To do » Please write out each entry exactly as it appears.

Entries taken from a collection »
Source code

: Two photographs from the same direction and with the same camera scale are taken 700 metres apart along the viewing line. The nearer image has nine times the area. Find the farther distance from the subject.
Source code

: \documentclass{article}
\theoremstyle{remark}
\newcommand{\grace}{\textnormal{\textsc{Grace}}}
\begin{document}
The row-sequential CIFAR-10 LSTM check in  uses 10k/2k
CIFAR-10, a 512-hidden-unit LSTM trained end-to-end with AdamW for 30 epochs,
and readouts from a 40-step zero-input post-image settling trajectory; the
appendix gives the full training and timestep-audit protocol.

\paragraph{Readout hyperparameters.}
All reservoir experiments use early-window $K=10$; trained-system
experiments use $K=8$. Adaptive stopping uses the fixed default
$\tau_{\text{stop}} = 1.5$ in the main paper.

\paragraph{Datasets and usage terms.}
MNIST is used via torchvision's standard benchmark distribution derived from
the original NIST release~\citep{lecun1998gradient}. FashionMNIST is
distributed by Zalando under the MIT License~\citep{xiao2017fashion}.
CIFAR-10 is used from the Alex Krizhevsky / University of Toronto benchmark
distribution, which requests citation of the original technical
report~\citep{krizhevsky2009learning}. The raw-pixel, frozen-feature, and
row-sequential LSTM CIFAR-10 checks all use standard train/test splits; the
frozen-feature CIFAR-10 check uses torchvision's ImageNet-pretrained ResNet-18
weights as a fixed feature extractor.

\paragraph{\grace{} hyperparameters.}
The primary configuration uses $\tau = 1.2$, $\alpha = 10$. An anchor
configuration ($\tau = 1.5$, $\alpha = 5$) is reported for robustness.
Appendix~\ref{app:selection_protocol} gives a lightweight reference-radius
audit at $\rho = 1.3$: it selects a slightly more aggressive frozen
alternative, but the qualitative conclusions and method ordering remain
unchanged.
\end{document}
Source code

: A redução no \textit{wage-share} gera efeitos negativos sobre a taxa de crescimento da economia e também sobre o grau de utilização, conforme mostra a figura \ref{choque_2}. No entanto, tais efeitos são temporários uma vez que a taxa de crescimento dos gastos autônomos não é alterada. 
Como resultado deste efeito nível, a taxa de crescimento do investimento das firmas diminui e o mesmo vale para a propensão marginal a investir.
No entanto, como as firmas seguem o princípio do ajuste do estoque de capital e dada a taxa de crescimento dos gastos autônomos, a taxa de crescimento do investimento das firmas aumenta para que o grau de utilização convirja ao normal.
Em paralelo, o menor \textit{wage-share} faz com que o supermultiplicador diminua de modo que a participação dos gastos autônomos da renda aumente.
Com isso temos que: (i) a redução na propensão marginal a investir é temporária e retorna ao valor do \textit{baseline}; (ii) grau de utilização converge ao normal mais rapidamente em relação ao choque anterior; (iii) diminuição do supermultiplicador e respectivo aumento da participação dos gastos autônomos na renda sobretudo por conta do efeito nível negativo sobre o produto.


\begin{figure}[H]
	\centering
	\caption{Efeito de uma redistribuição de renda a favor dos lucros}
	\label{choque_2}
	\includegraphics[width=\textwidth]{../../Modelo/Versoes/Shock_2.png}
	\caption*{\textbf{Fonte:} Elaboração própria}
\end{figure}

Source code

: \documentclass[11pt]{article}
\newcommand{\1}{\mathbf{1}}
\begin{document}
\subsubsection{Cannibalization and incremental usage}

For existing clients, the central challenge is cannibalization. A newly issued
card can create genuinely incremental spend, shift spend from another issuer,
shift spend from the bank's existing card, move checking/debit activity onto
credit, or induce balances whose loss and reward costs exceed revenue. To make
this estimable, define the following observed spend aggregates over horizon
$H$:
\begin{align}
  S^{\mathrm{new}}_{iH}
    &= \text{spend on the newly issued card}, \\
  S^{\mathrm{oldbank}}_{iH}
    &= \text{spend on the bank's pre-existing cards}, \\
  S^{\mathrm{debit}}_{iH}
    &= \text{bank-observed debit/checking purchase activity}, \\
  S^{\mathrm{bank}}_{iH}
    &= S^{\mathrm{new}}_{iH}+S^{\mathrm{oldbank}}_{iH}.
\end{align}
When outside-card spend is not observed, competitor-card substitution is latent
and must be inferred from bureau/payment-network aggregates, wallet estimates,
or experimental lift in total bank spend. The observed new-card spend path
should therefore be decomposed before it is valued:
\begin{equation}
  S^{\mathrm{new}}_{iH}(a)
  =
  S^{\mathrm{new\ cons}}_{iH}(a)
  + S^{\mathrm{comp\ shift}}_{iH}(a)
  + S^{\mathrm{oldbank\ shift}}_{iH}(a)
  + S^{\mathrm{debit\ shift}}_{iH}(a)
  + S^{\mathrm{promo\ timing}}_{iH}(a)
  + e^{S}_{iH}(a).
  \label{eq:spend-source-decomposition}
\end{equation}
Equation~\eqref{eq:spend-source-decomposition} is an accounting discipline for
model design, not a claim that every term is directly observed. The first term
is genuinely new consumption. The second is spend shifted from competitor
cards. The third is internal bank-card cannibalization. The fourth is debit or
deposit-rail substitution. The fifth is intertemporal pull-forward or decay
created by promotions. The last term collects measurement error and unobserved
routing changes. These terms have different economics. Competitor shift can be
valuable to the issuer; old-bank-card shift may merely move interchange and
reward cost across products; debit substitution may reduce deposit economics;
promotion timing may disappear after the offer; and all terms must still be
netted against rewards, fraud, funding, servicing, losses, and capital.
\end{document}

Solution to the problem »
Source code

: Two photographs from the same direction and with the same camera scale are taken 700 metres apart along the viewing line. The nearer image has nine times the area. Find the farther distance from the subject.
Source code

: \documentclass{article}
\theoremstyle{remark}
\newcommand{\grace}{\textnormal{\textsc{Grace}}}
\begin{document}
The row-sequential CIFAR-10 LSTM check in  uses 10k/2k
CIFAR-10, a 512-hidden-unit LSTM trained end-to-end with AdamW for 30 epochs,
and readouts from a 40-step zero-input post-image settling trajectory; the
appendix gives the full training and timestep-audit protocol.

\paragraph{Readout hyperparameters.}
All reservoir experiments use early-window $K=10$; trained-system
experiments use $K=8$. Adaptive stopping uses the fixed default
$\tau_{\text{stop}} = 1.5$ in the main paper.

\paragraph{Datasets and usage terms.}
MNIST is used via torchvision's standard benchmark distribution derived from
the original NIST release~\citep{lecun1998gradient}. FashionMNIST is
distributed by Zalando under the MIT License~\citep{xiao2017fashion}.
CIFAR-10 is used from the Alex Krizhevsky / University of Toronto benchmark
distribution, which requests citation of the original technical
report~\citep{krizhevsky2009learning}. The raw-pixel, frozen-feature, and
row-sequential LSTM CIFAR-10 checks all use standard train/test splits; the
frozen-feature CIFAR-10 check uses torchvision's ImageNet-pretrained ResNet-18
weights as a fixed feature extractor.

\paragraph{\grace{} hyperparameters.}
The primary configuration uses $\tau = 1.2$, $\alpha = 10$. An anchor
configuration ($\tau = 1.5$, $\alpha = 5$) is reported for robustness.
Appendix~\ref{app:selection_protocol} gives a lightweight reference-radius
audit at $\rho = 1.3$: it selects a slightly more aggressive frozen
alternative, but the qualitative conclusions and method ordering remain
unchanged.
\end{document}
Source code

: A redução no \textit{wage-share} gera efeitos negativos sobre a taxa de crescimento da economia e também sobre o grau de utilização, conforme mostra a figura \ref{choque_2}. No entanto, tais efeitos são temporários uma vez que a taxa de crescimento dos gastos autônomos não é alterada. 
Como resultado deste efeito nível, a taxa de crescimento do investimento das firmas diminui e o mesmo vale para a propensão marginal a investir.
No entanto, como as firmas seguem o princípio do ajuste do estoque de capital e dada a taxa de crescimento dos gastos autônomos, a taxa de crescimento do investimento das firmas aumenta para que o grau de utilização convirja ao normal.
Em paralelo, o menor \textit{wage-share} faz com que o supermultiplicador diminua de modo que a participação dos gastos autônomos da renda aumente.
Com isso temos que: (i) a redução na propensão marginal a investir é temporária e retorna ao valor do \textit{baseline}; (ii) grau de utilização converge ao normal mais rapidamente em relação ao choque anterior; (iii) diminuição do supermultiplicador e respectivo aumento da participação dos gastos autônomos na renda sobretudo por conta do efeito nível negativo sobre o produto.


\begin{figure}[H]
	\centering
	\caption{Efeito de uma redistribuição de renda a favor dos lucros}
	\label{choque_2}
	\includegraphics[width=\textwidth]{../../Modelo/Versoes/Shock_2.png}
	\caption*{\textbf{Fonte:} Elaboração própria}
\end{figure}

Source code

: \documentclass[11pt]{article}
\newcommand{\1}{\mathbf{1}}
\begin{document}
\subsubsection{Cannibalization and incremental usage}

For existing clients, the central challenge is cannibalization. A newly issued
card can create genuinely incremental spend, shift spend from another issuer,
shift spend from the bank's existing card, move checking/debit activity onto
credit, or induce balances whose loss and reward costs exceed revenue. To make
this estimable, define the following observed spend aggregates over horizon
$H$:
\begin{align}
  S^{\mathrm{new}}_{iH}
    &= \text{spend on the newly issued card}, \\
  S^{\mathrm{oldbank}}_{iH}
    &= \text{spend on the bank's pre-existing cards}, \\
  S^{\mathrm{debit}}_{iH}
    &= \text{bank-observed debit/checking purchase activity}, \\
  S^{\mathrm{bank}}_{iH}
    &= S^{\mathrm{new}}_{iH}+S^{\mathrm{oldbank}}_{iH}.
\end{align}
When outside-card spend is not observed, competitor-card substitution is latent
and must be inferred from bureau/payment-network aggregates, wallet estimates,
or experimental lift in total bank spend. The observed new-card spend path
should therefore be decomposed before it is valued:
\begin{equation}
  S^{\mathrm{new}}_{iH}(a)
  =
  S^{\mathrm{new\ cons}}_{iH}(a)
  + S^{\mathrm{comp\ shift}}_{iH}(a)
  + S^{\mathrm{oldbank\ shift}}_{iH}(a)
  + S^{\mathrm{debit\ shift}}_{iH}(a)
  + S^{\mathrm{promo\ timing}}_{iH}(a)
  + e^{S}_{iH}(a).
  \label{eq:spend-source-decomposition}
\end{equation}
Equation~\eqref{eq:spend-source-decomposition} is an accounting discipline for
model design, not a claim that every term is directly observed. The first term
is genuinely new consumption. The second is spend shifted from competitor
cards. The third is internal bank-card cannibalization. The fourth is debit or
deposit-rail substitution. The fifth is intertemporal pull-forward or decay
created by promotions. The last term collects measurement error and unobserved
routing changes. These terms have different economics. Competitor shift can be
valuable to the issuer; old-bank-card shift may merely move interchange and
reward cost across products; debit substitution may reduce deposit economics;
promotion timing may disappear after the offer; and all terms must still be
netted against rewards, fraud, funding, servicing, losses, and capital.
\end{document}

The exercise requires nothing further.